At the outset, Chris Evert and Jimmy Connors were each posted as 6-to-4 favorites to retain their singles titles. The next favorites among the men were Arthur Ashe (10 to 1) and Bjorn Borg (12 to 1); after Chris, the oddsmaker had Billie Jean King at 4 to 1. All that seemed straightforward enough, but Hill's had passed up the chance to set the odds on some even more intriguing possibilities. Like on what day the screaming schoolgirls would finally get through the police guard and rip the clothes off the teen-aged Swedish heartthrob, Borg. Or when, exactly, Ilie Nastase would have his first argument over a line call. Or in which round Britain's annual hope, Virginia Wade, would feel her muscles turn into marmalade and blow a big lead. Still, the betting at Hill's was brisk and the action on the courts and at the turnstiles was even brisker. At the end of Wimbledon's first week, attendance had soared to more than 200,000, a record.

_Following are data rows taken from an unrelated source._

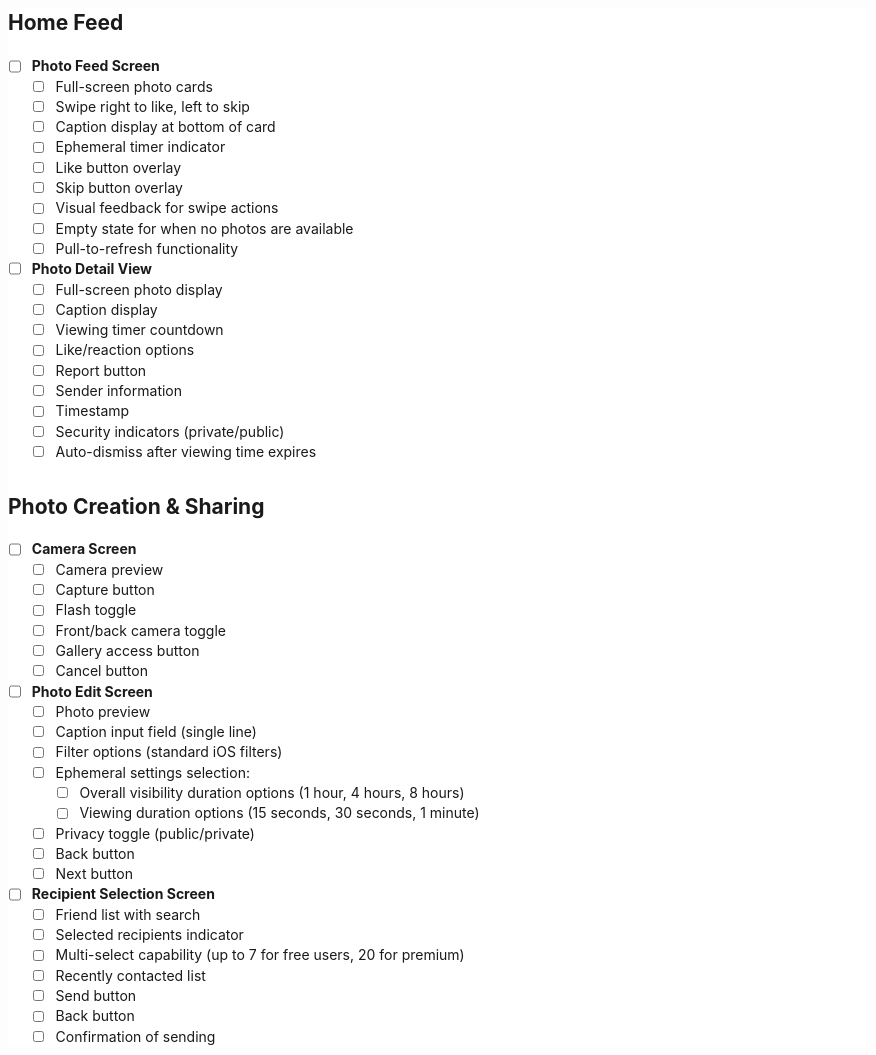 ## Home Feed

- [ ] **Photo Feed Screen**
  - [ ] Full-screen photo cards
  - [ ] Swipe right to like, left to skip
  - [ ] Caption display at bottom of card
  - [ ] Ephemeral timer indicator
  - [ ] Like button overlay
  - [ ] Skip button overlay
  - [ ] Visual feedback for swipe actions
  - [ ] Empty state for when no photos are available
  - [ ] Pull-to-refresh functionality

- [ ] **Photo Detail View**
  - [ ] Full-screen photo display
  - [ ] Caption display
  - [ ] Viewing timer countdown
  - [ ] Like/reaction options
  - [ ] Report button
  - [ ] Sender information
  - [ ] Timestamp
  - [ ] Security indicators (private/public)
  - [ ] Auto-dismiss after viewing time expires

## Photo Creation & Sharing

- [ ] **Camera Screen**
  - [ ] Camera preview
  - [ ] Capture button
  - [ ] Flash toggle
  - [ ] Front/back camera toggle
  - [ ] Gallery access button
  - [ ] Cancel button

- [ ] **Photo Edit Screen**
  - [ ] Photo preview
  - [ ] Caption input field (single line)
  - [ ] Filter options (standard iOS filters)
  - [ ] Ephemeral settings selection:
    - [ ] Overall visibility duration options (1 hour, 4 hours, 8 hours)
    - [ ] Viewing duration options (15 seconds, 30 seconds, 1 minute)
  - [ ] Privacy toggle (public/private)
  - [ ] Back button
  - [ ] Next button

- [ ] **Recipient Selection Screen**
  - [ ] Friend list with search
  - [ ] Selected recipients indicator
  - [ ] Multi-select capability (up to 7 for free users, 20 for premium)
  - [ ] Recently contacted list
  - [ ] Send button
  - [ ] Back button
  - [ ] Confirmation of sending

Before the tournament there was some justified hope among the men that Connors could be beaten on English grass. In the previous three weeks he had lost to Bernie Mitton of South Africa at Chichester and to America's Roscoe Tanner at Nottingham. However, there was no sign that Connors was in the least disturbed. "Don't worry about a thing," he said, "at Wimbledon I'll be back on the line."

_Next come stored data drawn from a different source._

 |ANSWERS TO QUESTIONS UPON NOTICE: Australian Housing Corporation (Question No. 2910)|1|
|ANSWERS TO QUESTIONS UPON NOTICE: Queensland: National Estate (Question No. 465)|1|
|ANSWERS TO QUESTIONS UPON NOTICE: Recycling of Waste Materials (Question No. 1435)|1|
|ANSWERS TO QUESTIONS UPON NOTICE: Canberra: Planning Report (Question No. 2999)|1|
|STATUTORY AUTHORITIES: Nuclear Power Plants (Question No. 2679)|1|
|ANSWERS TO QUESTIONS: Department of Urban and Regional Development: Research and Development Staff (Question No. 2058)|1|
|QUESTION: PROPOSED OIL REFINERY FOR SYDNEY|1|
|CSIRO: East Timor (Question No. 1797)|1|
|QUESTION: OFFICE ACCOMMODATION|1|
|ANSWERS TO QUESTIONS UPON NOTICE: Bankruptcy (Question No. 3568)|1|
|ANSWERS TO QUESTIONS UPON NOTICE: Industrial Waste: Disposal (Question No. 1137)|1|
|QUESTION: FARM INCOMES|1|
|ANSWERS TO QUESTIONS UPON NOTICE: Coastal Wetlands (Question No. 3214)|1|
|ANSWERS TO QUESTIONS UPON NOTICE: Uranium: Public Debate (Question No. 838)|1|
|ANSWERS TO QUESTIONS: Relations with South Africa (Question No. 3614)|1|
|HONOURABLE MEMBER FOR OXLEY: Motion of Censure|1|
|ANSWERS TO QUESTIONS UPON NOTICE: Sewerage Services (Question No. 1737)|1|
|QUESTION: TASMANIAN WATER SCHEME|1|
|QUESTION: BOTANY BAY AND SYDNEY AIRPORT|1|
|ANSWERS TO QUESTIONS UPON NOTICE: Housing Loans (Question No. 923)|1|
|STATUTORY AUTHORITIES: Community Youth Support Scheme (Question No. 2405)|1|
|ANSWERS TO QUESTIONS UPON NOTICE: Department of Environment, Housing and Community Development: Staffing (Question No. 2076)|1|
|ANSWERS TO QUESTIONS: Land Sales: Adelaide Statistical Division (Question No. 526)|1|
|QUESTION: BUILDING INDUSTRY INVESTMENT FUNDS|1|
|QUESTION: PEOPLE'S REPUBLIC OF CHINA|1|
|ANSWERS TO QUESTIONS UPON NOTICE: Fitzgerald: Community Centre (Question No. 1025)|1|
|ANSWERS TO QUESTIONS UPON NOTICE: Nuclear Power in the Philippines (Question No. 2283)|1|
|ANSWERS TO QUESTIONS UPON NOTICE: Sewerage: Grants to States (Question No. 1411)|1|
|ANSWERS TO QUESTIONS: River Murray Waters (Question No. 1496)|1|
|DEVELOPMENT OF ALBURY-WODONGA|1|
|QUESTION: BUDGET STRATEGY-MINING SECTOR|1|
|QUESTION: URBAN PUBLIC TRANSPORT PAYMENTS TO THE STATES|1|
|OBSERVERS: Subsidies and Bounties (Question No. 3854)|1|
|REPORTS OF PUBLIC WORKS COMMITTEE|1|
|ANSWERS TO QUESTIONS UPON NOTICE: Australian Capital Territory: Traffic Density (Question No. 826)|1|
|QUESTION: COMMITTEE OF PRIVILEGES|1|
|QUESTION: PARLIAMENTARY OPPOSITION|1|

And he was. With his mother Gloria sitting in the stands and worrying her rosary beads, Connors swept almost effortlessly through to the quarterfinals without losing a set to Britain's John Lloyd and Mark Cox, to India's smooth Vijay Amritraj or to Australian Phil Dent, who gave him his toughest match at Wimbledon last year. Each day he would arrive at the club to practice for a few minutes with his pal Nastase, who calls him "Junior" and can imitate anyone's style. If Connors was about to play Dent, Nastase became a hard-serving facsimile of the Aussie. Despite a bad case of hay fever early in the week, Connors was never in trouble and was pushed only by Amritraj. "If I win it twice in a row," he said, "nobody can say that I'm a lucky player."

No unseeded man made the quarters, but there were a few upsets. Fifth-seeded Nastase fell in the second round to an obscure Texan, Sherwood Stewart of Baytown (formerly Goose Creek). Nastase broke his racket pounding it on the grass in frustration over a line call and left the court in tears.

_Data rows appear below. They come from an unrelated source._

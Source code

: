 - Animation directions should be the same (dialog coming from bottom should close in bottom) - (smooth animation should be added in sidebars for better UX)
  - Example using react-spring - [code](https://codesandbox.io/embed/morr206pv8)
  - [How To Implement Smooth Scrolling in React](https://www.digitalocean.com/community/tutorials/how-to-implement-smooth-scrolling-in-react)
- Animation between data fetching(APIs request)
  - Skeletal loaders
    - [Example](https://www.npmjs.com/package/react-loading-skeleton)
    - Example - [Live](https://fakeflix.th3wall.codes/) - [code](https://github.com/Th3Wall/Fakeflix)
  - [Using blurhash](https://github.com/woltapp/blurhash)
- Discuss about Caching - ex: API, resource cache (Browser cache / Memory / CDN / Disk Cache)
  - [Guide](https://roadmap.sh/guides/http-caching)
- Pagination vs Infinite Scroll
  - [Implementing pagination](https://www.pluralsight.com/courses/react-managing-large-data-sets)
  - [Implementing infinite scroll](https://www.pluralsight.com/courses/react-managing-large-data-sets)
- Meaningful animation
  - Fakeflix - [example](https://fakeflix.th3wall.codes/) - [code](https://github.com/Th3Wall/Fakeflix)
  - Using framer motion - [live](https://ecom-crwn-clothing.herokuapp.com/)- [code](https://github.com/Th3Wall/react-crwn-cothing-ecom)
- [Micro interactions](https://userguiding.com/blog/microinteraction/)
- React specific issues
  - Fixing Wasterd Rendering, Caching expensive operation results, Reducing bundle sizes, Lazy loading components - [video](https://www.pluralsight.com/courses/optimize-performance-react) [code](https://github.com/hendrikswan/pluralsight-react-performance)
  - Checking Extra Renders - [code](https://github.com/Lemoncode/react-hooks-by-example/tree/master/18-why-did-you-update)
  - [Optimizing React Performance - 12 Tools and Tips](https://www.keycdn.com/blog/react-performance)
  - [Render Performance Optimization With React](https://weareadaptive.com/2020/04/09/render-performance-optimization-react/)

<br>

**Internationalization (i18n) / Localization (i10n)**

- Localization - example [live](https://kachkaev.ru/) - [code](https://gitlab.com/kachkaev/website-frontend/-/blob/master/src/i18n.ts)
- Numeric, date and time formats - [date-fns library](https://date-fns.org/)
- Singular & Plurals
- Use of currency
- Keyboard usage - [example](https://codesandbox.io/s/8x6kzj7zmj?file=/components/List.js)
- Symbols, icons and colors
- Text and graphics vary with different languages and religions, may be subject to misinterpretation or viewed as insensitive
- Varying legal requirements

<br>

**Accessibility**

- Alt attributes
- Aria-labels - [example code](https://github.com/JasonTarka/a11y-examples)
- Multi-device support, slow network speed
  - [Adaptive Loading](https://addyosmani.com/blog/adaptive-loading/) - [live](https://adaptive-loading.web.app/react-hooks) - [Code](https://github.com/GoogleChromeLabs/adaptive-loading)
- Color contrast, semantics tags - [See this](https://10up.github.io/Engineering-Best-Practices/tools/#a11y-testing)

Other dreams were shattered. Seventh-seeded Stan Smith, who has not been the same since he blew a big lead in the semifinals last year and lost, was embarrassed in round one by South African Bryon Bertram 6-1, 6-2, 6-1. And second-seeded Ken Rosewall, 40 years old with a backhand 20 years younger, who has won just about everything except Wimbledon, lost in the fourth round to husky fellow Aussie Tony Roche.

So the surviving men going into the second week were Connors, Roche, Mexico's Raul Ramirez, Argentina's Guillermo Vilas, Borg of Sweden, Dutchman Tom Okker and Americans Ashe and Tanner. None but Connors had ever won Wimbledon, although Roche (with John Newcombe) had won the doubles five times.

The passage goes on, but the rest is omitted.